FIGURE 6 from Integrin-αvβ3 is a Therapeutically Targetable Fundamental Factor in Medulloblastoma Tumorigenicity and Radioresistance

Radioresistant medulloblastomas overexpress integrin-αvβ3 and are sensitive to cilengitide. A, A heat map showing integrin gene expression in naïve versus radioresistant DAOY and HD-MB03 cells. Integrin expression was quantified by qRT-PCR. Results are expressed compared with normal cerebellum (log₁₀-fold change). The means of three independent experiments are presented. B, Representative western blots of β3-integrin protein expression in naïve versus radioresistant DAOY (top) and HD-MB03 (bottom) cells. Three independent experiments were performed. The proliferation of naïve versus radioresistant DAOY (C) and HD-MB03 (D) cells treated with cilengitide (2.5 µmol/L) for 96 hours. Proliferation rates are expressed as the percentage of day 0. Three independent experiments were performed, and data are presented as mean ± SEM. Key: **, P < 0.01; ***, P < 0.001. Invasion assays of naïve versus radioresistant DAOY (E) and HD-MB03 (F) cells treated with cilengitide for 12 and 24 hours, respectively. Serum-starved cells were treated with cilengitide (2.5 µmol/L) and allowed to invade for 12 (DAOY) or 24 hours (HD-MB03). Invasions were conducted using Boyden chambers coated with Matrigel, and the results are expressed as the percentage of control naïve cells.

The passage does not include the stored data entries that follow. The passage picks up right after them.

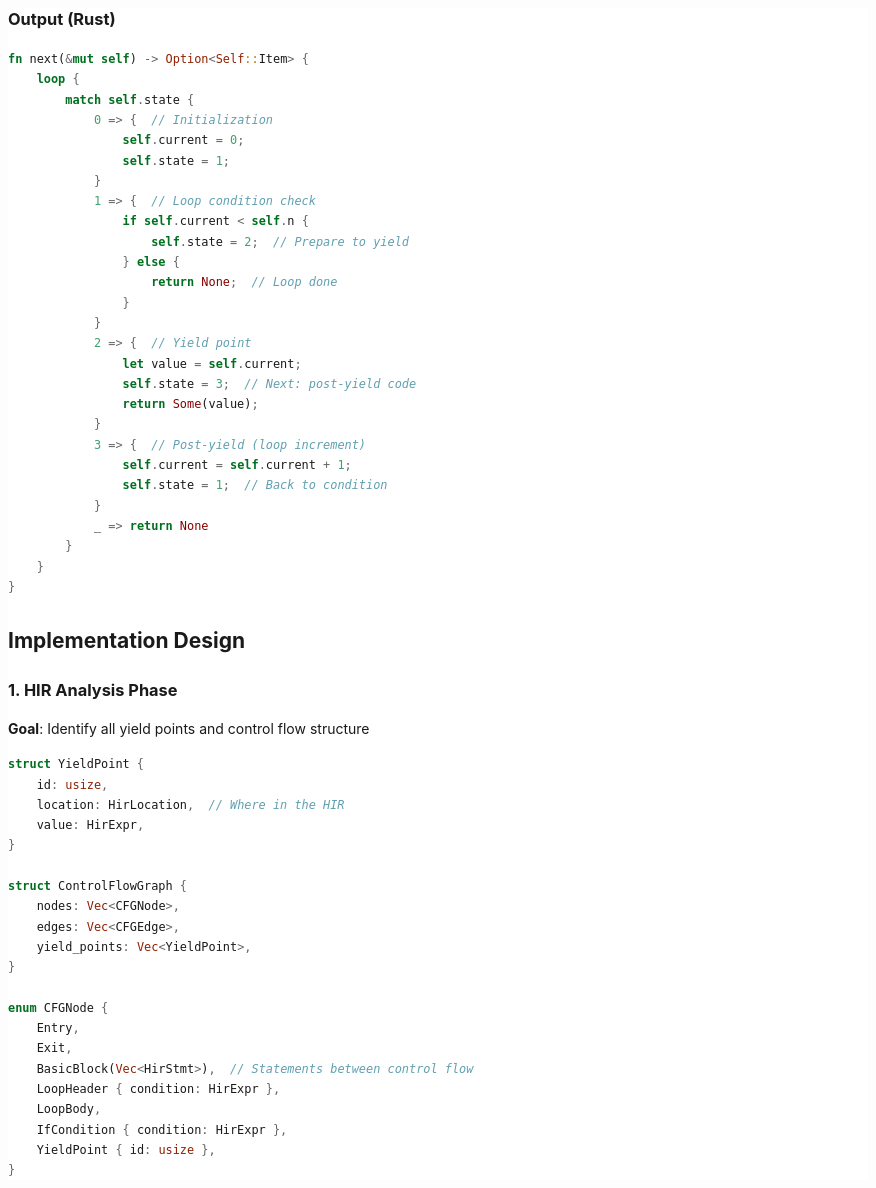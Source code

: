### Output (Rust)
```rust
fn next(&mut self) -> Option<Self::Item> {
    loop {
        match self.state {
            0 => {  // Initialization
                self.current = 0;
                self.state = 1;
            }
            1 => {  // Loop condition check
                if self.current < self.n {
                    self.state = 2;  // Prepare to yield
                } else {
                    return None;  // Loop done
                }
            }
            2 => {  // Yield point
                let value = self.current;
                self.state = 3;  // Next: post-yield code
                return Some(value);
            }
            3 => {  // Post-yield (loop increment)
                self.current = self.current + 1;
                self.state = 1;  // Back to condition
            }
            _ => return None
        }
    }
}
```

## Implementation Design

### 1. HIR Analysis Phase

**Goal**: Identify all yield points and control flow structure

```rust
struct YieldPoint {
    id: usize,
    location: HirLocation,  // Where in the HIR
    value: HirExpr,
}

struct ControlFlowGraph {
    nodes: Vec<CFGNode>,
    edges: Vec<CFGEdge>,
    yield_points: Vec<YieldPoint>,
}

enum CFGNode {
    Entry,
    Exit,
    BasicBlock(Vec<HirStmt>),  // Statements between control flow
    LoopHeader { condition: HirExpr },
    LoopBody,
    IfCondition { condition: HirExpr },
    YieldPoint { id: usize },
}
```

Three independent experiments were performed, and data are presented as mean ± SEM. Key: **, P < 0.01; ***, P < 0.001 versus untreated cells; ^#, P < 0.05; ^##, P < 0.01 versus naïve cells. Effect of cilengitide on PARP cleavage. Naïve or radioresistant DAOY (G) and HD-MB03 (H) cells were treated with cilengitide (20 µmol/L) for 48 hours. Cell lysates were analyzed by Western blot analysis with an anti-PARP antibody. Three independent experiments were performed, with representative blots shown.